Ethiopian Prime Minister Abiy Ahmed attends a signing ceremony with visiting European Commission President Ursula von der Leyen in Addis Ababa, Ethiopia, December 7, 2019. REUTERS/Tiksa Negeri/File Photo

Prime Minister Abiy Ahmed’s government said last April that it had seized 21 machine guns, more than 33,000 handguns, 275 rifles and 300,000 bullets in different parts of the Horn of Africa country over the previous year. 

In October security forces confiscated a further 2,221 handguns and 71 Kalashnikov assault rifles in Gonder in the Amhara region, one of the areas particularly affected by ethnic strife, domestic media said. The rifles had been smuggled into the country in oil trucks from Sudan, they said.

The spread of small arms has been partly blamed for hundreds of killings in various ethnic conflicts over the past two years that have displaced more than 2.7 million people. [nL8N27G7Y1]

“There is a significant number of guns in our society since the previous government and the law will help us to formalise ownership,” lawmaker Tesfaye Daba told parliament during the passage of the bill.

Abiy, who came to power in 2018, has implemented sweeping liberal reforms which have won him international praise but also lifted the lid on long-repressed tensions between the country’s many ethnic groups.

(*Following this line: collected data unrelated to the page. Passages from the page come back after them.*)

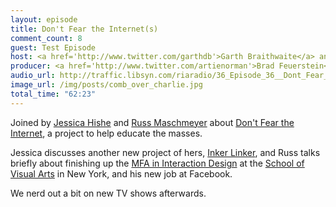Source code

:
 ```yaml
---
layout: episode
title: Don't Fear the Internet(s)
comment_count: 8
guest: Test Episode
host: <a href='http://www.twitter.com/garthdb'>Garth Braithwaite</a> and <a href='http://www.twitter.com/leifwells'>Leif Wells</a>
producer: <a href='http://www.twitter.com/artienorman'>Brad Feuerstein</a>
audio_url: http://traffic.libsyn.com/riaradio/36_Episode_36__Dont_Fear_the_Internets.m4a.mp3
image_url: /img/posts/comb_over_charlie.jpg
total_time: "62:23"
---
```

Joined by [Jessica Hishe](http://twitter.com/jessicahische) and [Russ Maschmeyer](http://twitter.com/strangenative) about [Don't Fear the Internet](http://dontfeartheinternet.com), a project to help educate the masses.

Jessica discusses another new project of hers, [Inker Linker](http://www.inkerlinker.com/), and Russ talks briefly about finishing up the [MFA in Interaction Design](http://interactiondesign.sva.edu/) at the [School of Visual Arts](http://www.schoolofvisualarts.edu/index.jsp) in New York, and his new job at Facebook.

We nerd out a bit on new TV shows afterwards.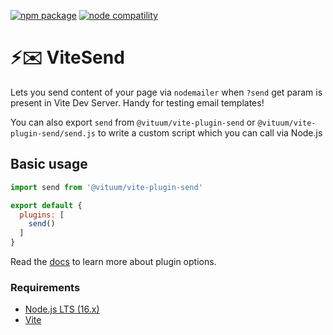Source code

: <a href="https://npmjs.com/package/@vituum/vite-plugin-send"><img src="https://img.shields.io/npm/v/@vituum/vite-plugin-send.svg" alt="npm package"></a>
<a href="https://nodejs.org/en/about/releases/"><img src="https://img.shields.io/node/v/@vituum/vite-plugin-send.svg" alt="node compatility"></a>

# ⚡️✉️ ViteSend
Lets you send content of your page via `nodemailer` when `?send` get param is present in Vite Dev Server. Handy for testing email templates!

You can also export `send` from `@vituum/vite-plugin-send` or `@vituum/vite-plugin-send/send.js` to write a custom script which you can call via Node.js

## Basic usage

```js
import send from '@vituum/vite-plugin-send'

export default {
  plugins: [
    send()
  ]
}
```

Read the [docs](https://vituum.dev/plugins/send) to learn more about plugin options.

### Requirements

- [Node.js LTS (16.x)](https://nodejs.org/en/download/)
- [Vite](https://vitejs.dev/)
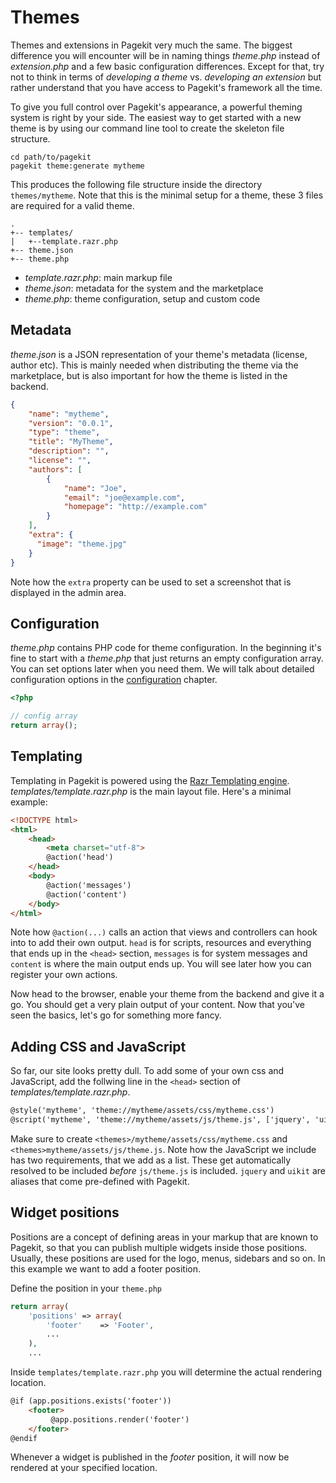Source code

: # Themes

Themes and extensions in Pagekit very much the same. The biggest difference
you will encounter will be in naming things *theme.php* instead of
*extension.php* and a few basic configuration differences. Except for that, try
not to think in terms of *developing a theme* vs. *developing an extension* but
rather understand that you have access to Pagekit's framework all the time.

To give you full control over Pagekit's appearance, a powerful theming system is
right by your side. The easiest way to get started with a new theme is by using
our command line tool to create the skeleton file structure.

```
cd path/to/pagekit
pagekit theme:generate mytheme
```

This produces the following file structure inside the directory `themes/mytheme`. Note that this is the minimal setup for a theme, these 3 files are required for a valid theme.

```
.
+-- templates/
|   +--template.razr.php
+-- theme.json
+-- theme.php
```

- *template.razr.php*: main markup file
- *theme.json*: metadata for the system and the marketplace
- *theme.php*: theme configuration, setup and custom code

## Metadata

*theme.json* is a JSON representation of your theme's metadata (license, author etc). This is mainly needed when distributing the theme via the marketplace, but is also important for how the theme is listed in the backend.

```json
{
    "name": "mytheme",
    "version": "0.0.1",
    "type": "theme",
    "title": "MyTheme",
    "description": "",
    "license": "",
    "authors": [
        {
            "name": "Joe",
            "email": "joe@example.com",
            "homepage": "http://example.com"
        }
    ],
    "extra": {
      "image": "theme.jpg"
    }
}
```

Note how the `extra` property can be used to set a screenshot that is displayed in the admin area.

## Configuration

*theme.php* contains PHP code for theme configuration. In the beginning it's fine to start with a *theme.php* that just returns an empty configuration array. You can set options later when you need them. We will talk about detailed configuration options in the [configuration](configuration.md) chapter.

```php
<?php

// config array
return array();
```

## Templating

Templating in Pagekit is powered using the [Razr Templating engine](https://github.com/pagekit/razr). *templates/template.razr.php* is the main layout file. Here's a minimal example:

```html
<!DOCTYPE html>
<html>
    <head>
        <meta charset="utf-8">
        @action('head')
    </head>
    <body>
        @action('messages')
        @action('content')
    </body>
</html>
```

Note how `@action(...)` calls an action that views and controllers can hook into to add their own output. `head` is for scripts, resources and everything that ends up in the `<head>` section, `messages` is for system messages and `content` is where the main output ends up. You will see later how you can register your own actions.

Now head to the browser, enable your theme from the backend and give it a go. You should get a very plain output of your content. Now that you've seen the basics, let's go for something more fancy.

## Adding CSS and JavaScript

So far, our site looks pretty dull. To add some of your own css and JavaScript, add the follwing line in the `<head>` section of *templates/template.razr.php*.

```html
@style('mytheme', 'theme://mytheme/assets/css/mytheme.css')
@script('mytheme', 'theme://mytheme/assets/js/theme.js', ['jquery', 'uikit'])
```

Make sure to create `<themes>/mytheme/assets/css/mytheme.css` and `<themes>mytheme/assets/js/theme.js`.
Note how the JavaScript we include has two requirements, that we add as a list. These get automatically
resolved to be included *before* `js/theme.js` is included. `jquery` and `uikit` are aliases that
come pre-defined with Pagekit.

## Widget positions

Positions are a concept of defining areas in your markup that are known to Pagekit, so that you can publish multiple widgets inside those positions. Usually, these positions are used for the logo, menus, sidebars and so on. In this example we want to add a footer position.

Define the position in your `theme.php`

```php
return array(
    'positions' => array(
        'footer'    => 'Footer',
        ...
    ),
    ...
```

Inside `templates/template.razr.php` you will determine the actual rendering location.

```html
@if (app.positions.exists('footer'))
    <footer>
         @app.positions.render('footer')
    </footer>
@endif
```

Whenever a widget is published in the *footer* position, it will now be rendered at your specified location.
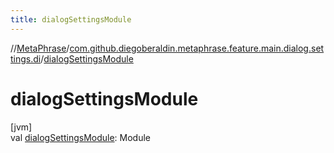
 ```yaml
---
title: dialogSettingsModule
---
```

//[MetaPhrase](../../index.html)/[com.github.diegoberaldin.metaphrase.feature.main.dialog.settings.di](index.html)/[dialogSettingsModule](dialog-settings-module.html)



# dialogSettingsModule



[jvm]\
val [dialogSettingsModule](dialog-settings-module.html): Module




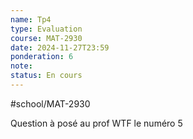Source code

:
 ```yaml
---
name: Tp4
type: Evaluation
course: MAT-2930
date: 2024-11-27T23:59
ponderation: 6
note:
status: En cours
---
```

#school/MAT-2930 

Question à posé au prof
WTF le numéro 5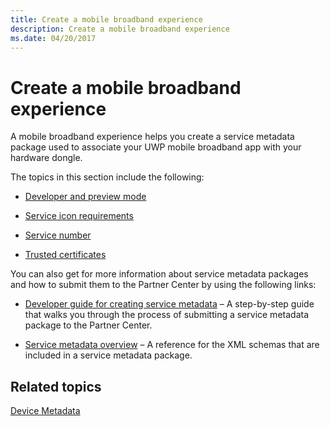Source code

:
 ```yaml
---
title: Create a mobile broadband experience
description: Create a mobile broadband experience
ms.date: 04/20/2017
---
```


# Create a mobile broadband experience

A mobile broadband experience helps you create a service metadata package used to associate your UWP mobile broadband app with your hardware dongle.

The topics in this section include the following:

- [Developer and preview mode](developer-and-preview-mode.md)

- [Service icon requirements](service-icon-requirements.md)

- [Service number](service-number.md)

- [Trusted certificates](trusted-certificates.md)

You can also get for more information about service metadata packages and how to submit them to the Partner Center by using the following links:

- [Developer guide for creating service metadata](../mobilebroadband/developer-guide-for-creating-service-metadata.md) – A step-by-step guide that walks you through the process of submitting a service metadata package to the Partner Center.

- [Service metadata overview](../mobilebroadband/service-metadata.md) – A reference for the XML schemas that are included in a service metadata package.

## Related topics

[Device Metadata](create-a-device-metadata-experience.md)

The new law provides for each region to stipulate a legal age for gun ownership, Tesfaye said, while limiting the number of firearms an individual can own to one. Violations could bring up to three years in prison, according to the new legislation.

It will also ban private trade in weaponry and allow only allowing certain government institutions to import guns.

Those found to have involved themselves in arms trafficking would face prison terms of eight to 20 years.

More Ethiopians have resorted to arming themselves due to the volatile political situation and a “perception of weakening law enforcement”, according to William Davidson, an analyst at the Brussels-based International Crisis Group think tank.

“The proliferation of illegal arms risks fuelling further turmoil,” he said.

With the iron grip of the past administration loosened, the federal government has struggled to assert its authority and enforce laws throughout the sprawling country, analysts say.